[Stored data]
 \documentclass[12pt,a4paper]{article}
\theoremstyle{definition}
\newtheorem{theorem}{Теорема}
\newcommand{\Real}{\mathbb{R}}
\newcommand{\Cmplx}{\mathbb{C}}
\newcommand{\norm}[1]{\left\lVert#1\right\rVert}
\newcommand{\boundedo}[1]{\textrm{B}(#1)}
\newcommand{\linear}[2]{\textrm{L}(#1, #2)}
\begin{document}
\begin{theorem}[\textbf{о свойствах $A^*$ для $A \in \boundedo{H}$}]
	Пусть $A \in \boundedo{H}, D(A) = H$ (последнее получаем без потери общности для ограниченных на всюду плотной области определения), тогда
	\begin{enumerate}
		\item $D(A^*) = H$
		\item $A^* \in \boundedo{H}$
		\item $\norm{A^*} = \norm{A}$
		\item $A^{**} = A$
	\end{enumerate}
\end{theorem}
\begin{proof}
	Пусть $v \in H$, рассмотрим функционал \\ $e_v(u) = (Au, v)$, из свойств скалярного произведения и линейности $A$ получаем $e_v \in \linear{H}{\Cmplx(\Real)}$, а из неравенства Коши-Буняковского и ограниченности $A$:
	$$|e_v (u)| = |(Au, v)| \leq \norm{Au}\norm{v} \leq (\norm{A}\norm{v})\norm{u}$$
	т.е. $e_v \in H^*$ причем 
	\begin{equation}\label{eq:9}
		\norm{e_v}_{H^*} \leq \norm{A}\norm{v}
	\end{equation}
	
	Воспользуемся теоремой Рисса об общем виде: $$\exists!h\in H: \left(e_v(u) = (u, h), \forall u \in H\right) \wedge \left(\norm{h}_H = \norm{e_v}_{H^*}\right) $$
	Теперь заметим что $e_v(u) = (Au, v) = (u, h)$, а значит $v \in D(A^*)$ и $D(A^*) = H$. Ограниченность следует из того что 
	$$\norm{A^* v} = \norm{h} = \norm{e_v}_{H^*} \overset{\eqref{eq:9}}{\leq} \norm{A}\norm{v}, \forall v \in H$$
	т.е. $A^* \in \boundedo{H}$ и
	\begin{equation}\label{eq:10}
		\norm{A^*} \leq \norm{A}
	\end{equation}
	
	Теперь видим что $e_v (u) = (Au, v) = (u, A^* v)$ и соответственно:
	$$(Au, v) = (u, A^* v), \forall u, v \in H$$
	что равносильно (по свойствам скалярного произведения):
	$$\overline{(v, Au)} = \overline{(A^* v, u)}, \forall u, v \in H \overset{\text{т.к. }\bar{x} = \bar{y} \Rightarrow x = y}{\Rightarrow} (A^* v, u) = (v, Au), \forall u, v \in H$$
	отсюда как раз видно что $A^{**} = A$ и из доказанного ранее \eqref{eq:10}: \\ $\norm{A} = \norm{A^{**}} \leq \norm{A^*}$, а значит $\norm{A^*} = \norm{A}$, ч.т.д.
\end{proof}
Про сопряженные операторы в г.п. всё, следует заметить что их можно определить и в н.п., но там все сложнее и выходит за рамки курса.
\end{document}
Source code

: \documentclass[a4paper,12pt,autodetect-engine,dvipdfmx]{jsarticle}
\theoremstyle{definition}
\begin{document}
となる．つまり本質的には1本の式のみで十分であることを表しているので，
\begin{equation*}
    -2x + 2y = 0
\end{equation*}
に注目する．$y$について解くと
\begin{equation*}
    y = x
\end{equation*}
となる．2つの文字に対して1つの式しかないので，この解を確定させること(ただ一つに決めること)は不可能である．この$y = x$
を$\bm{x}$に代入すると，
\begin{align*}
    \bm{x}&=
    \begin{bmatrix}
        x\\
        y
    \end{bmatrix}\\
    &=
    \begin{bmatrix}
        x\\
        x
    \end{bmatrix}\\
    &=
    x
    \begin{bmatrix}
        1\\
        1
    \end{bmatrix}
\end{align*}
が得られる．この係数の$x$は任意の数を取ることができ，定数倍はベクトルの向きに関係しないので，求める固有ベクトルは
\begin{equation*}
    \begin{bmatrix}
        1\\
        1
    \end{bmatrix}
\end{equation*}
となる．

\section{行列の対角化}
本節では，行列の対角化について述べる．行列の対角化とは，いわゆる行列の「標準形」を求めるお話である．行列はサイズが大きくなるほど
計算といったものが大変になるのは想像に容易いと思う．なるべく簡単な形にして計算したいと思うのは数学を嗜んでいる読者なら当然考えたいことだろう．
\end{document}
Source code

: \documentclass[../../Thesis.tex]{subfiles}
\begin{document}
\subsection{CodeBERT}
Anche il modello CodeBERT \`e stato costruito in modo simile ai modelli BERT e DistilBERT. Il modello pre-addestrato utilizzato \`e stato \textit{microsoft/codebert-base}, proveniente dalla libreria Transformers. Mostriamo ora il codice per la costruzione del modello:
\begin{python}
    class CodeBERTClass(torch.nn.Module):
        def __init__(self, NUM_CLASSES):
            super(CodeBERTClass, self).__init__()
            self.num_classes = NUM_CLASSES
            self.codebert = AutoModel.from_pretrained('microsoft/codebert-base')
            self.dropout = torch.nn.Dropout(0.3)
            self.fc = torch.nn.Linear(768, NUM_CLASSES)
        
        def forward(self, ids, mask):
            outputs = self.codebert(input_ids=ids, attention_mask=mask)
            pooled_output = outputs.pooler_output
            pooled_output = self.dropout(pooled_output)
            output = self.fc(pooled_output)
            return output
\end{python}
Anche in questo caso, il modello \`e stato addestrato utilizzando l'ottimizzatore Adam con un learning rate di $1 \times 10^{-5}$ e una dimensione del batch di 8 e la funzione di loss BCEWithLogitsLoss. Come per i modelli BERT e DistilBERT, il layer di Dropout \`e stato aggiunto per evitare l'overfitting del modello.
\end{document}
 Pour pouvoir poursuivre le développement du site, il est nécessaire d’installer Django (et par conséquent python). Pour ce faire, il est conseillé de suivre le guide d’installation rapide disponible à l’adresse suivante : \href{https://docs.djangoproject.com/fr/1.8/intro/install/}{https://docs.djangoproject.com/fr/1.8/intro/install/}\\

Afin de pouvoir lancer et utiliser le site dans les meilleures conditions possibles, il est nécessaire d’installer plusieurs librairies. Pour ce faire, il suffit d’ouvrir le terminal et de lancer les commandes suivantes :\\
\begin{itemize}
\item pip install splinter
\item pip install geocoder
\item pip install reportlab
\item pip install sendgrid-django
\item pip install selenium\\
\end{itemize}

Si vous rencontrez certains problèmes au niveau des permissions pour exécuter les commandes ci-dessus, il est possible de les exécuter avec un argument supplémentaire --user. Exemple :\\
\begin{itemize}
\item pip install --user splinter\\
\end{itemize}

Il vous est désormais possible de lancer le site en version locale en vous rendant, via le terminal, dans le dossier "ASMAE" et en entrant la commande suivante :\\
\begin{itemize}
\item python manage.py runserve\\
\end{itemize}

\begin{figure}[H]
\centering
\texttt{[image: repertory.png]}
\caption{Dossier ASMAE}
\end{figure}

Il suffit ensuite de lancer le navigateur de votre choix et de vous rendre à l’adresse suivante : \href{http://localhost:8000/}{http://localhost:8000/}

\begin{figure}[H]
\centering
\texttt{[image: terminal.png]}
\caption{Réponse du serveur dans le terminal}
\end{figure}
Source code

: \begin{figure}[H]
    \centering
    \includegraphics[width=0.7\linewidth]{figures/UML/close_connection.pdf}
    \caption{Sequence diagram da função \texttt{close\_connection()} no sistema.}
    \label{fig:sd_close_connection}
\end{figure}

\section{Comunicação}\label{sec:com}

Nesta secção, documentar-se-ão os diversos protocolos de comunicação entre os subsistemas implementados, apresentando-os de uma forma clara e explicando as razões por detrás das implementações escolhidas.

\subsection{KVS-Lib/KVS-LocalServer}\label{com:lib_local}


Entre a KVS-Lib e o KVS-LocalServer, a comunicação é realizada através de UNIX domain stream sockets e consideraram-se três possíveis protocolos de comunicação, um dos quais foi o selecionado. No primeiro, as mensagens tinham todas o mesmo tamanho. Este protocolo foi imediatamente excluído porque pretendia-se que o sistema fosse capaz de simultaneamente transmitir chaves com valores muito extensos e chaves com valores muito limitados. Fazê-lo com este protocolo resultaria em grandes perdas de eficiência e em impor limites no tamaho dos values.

* EXERCISE INSTRUCTIONS
Going over every line of the entries, tally those containing the string "textrm" and report only the figure.

* RESPONSE TO THE EXERCISE
2